Ян Матейко, "Грюнвальдская битва", 1878 год.
Но и с этой точки зрения "Битва" - произведение необычное: его невиданная экспрессия ударяет в нас подобно молнии, бьёт обухом, почти что лишает дыхания. Кажется, что кистью мастера с Флорианской улицы1 совершена какая-то живописная революция. Но революция консервативная (а может вовсе контрреволюция?), ибо с так называемыми новыми направлениями в искусстве Матейко не имел ничего общего. С помощью причудливого вдохновения, источники которого в фанатичной влюблённости в прошлое нации, да, пожалуй, и в саму историю, творческие приёмы которой он предпочитал живописным, Матейко сложил в оригинальное целое расколотые и окаменевшие фрагменты останков академической практики писания картин.
Он сделал это немножко по-своему, немножко по-домашнему, но окончательный эффект получился по-настоящему импозантным, потому что гений художника бросил нас в самый центр битвы - разрываемой ветрами, залитой кровью, грохочущей сонмищем войска и конским посвистом. В этой неброской с виду картине столько страсти и крика, что мы с непривычки ёжимся, затыкая уши.
Прозрачная преграда
Забавнее всех, и при этом наивнее, описывает этот эффект французская писательница той эпохи, скрывавшаяся под псевдонимом Жип2. В одном из своих популярных в своё время романов она приводит к "Грюнвальду" маму с дочкой, которая полностью шокирована тем, что клубится у неё перед глазами. Она спрашивает, мать молчит, и тогда девочка отвечает сама себе: "Землетрясение".
А лучше всех, исключая гениальную карикатуру Выспянского3, попал в точку "грюнвальдских хитросплетений" Станислав Виткевич4, наверно, лучший польский художественный критик в этой области: "Всё столпилось у рамы картины, всё свалилось на первый план, а вследствие того, что все предметы заканчиваются на раме, создаётся впечатление, что за эту заколдованную линию никто и ничто не могло пробраться, какая-то прозрачная преграда возникла на этом месте, позволяя видеть сражающихся, но не позволяя им вырваться наружу".
Как часто бывает у Виткевича, это чудесные и мудрые слова. Читатель впечатлён тем, что на его глазах скопище бьющихся как бы отчаянно мечется в "стеклянной клетке" битвы. Уже такой композиционный замысел показался бы нам импозантно необычным. Но с глаз великого критика улизнула одна фундаментальная деталь, дающая себя поймать только перед оригиналом полотна. Так вот, "прозрачная преграда" Виткевича абсолютно непроницаема для многих грюнвальдских фигур.

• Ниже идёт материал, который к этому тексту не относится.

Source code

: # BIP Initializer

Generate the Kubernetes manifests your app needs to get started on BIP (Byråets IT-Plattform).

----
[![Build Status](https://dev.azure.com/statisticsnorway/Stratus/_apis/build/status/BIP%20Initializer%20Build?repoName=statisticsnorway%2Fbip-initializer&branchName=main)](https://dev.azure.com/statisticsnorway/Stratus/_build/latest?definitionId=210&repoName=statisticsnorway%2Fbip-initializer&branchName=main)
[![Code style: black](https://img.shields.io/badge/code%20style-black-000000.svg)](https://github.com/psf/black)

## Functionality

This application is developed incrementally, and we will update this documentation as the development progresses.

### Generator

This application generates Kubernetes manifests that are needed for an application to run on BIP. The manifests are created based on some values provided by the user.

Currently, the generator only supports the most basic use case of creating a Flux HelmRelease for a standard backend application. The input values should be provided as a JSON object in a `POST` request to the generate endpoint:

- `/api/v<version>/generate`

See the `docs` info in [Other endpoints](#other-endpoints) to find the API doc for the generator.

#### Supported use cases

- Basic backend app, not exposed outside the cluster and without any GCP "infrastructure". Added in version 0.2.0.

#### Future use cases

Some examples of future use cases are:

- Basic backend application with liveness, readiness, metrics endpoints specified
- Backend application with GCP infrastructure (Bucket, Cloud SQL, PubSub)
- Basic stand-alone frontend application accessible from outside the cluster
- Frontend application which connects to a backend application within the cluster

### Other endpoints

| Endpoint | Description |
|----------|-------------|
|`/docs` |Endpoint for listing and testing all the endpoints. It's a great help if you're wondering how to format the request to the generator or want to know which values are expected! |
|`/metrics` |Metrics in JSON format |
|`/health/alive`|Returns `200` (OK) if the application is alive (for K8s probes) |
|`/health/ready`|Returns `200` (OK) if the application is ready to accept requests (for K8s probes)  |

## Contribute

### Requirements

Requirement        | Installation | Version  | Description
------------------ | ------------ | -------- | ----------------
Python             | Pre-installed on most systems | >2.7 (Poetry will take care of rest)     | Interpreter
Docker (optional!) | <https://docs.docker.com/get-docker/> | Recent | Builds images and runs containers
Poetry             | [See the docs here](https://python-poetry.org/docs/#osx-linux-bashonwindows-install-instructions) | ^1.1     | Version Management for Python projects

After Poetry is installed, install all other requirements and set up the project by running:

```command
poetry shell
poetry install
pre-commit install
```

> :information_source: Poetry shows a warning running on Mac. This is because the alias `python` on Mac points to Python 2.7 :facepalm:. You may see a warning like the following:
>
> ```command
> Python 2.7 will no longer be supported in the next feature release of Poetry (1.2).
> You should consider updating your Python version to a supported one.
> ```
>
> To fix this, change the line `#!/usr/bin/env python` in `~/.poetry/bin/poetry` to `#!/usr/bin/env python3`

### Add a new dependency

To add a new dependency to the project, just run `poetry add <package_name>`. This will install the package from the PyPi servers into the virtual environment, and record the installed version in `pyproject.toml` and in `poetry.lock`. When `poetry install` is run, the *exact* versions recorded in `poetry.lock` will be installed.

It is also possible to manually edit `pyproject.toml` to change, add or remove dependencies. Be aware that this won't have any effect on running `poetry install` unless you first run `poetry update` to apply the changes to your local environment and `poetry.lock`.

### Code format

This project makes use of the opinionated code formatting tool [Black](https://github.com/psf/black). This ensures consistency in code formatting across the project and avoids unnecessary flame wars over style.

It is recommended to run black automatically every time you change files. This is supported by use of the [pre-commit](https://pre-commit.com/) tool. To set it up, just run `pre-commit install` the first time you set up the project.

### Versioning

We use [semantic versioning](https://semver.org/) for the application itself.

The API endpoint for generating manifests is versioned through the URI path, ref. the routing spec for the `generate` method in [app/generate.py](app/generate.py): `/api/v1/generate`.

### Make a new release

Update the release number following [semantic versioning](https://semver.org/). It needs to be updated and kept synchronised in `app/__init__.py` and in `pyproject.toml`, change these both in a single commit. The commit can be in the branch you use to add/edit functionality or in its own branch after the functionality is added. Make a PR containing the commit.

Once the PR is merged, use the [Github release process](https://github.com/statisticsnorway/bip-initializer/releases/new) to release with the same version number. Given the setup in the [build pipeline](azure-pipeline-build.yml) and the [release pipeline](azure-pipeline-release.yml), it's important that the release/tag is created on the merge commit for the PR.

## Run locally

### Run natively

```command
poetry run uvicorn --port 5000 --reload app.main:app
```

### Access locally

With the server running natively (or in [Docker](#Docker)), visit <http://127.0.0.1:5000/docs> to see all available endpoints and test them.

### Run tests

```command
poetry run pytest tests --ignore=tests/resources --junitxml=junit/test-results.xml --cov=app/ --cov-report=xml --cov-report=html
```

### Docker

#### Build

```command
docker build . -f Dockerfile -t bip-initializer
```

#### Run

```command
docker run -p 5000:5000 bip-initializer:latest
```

Если тщательно всмотреться в картину Матейко (но непременно в Варшаве, в Национальном музее!), то мы скоро заметим, что личности воинов Ордена - в силу банального, иллюзионистского живописного фокуса, прозванного по-французски trompe l'oeil (по-нашему обманкой) - попросту вырываются из правой части первого плана произведения. Сокрушая "преграду", они в диком испуге удирают из незапертой клетки полотна в зрительское пространство - прямо к нам. Это полностью обоснованный композиционный приём: остатки наголову разбитой армии бегут с кровавого поля, а им в затылок дышат победители. Битва уже выиграна: художник, в этот раз согласно теории академизма, изобразил её "предпоследний" момент. Сейчас полностью погибнет большая орденская хоругвь, вот-вот копьё, которое держит своими сильными руками литвинновокрещён, пробьёт, как картон, утлый нагрудник великого магистра.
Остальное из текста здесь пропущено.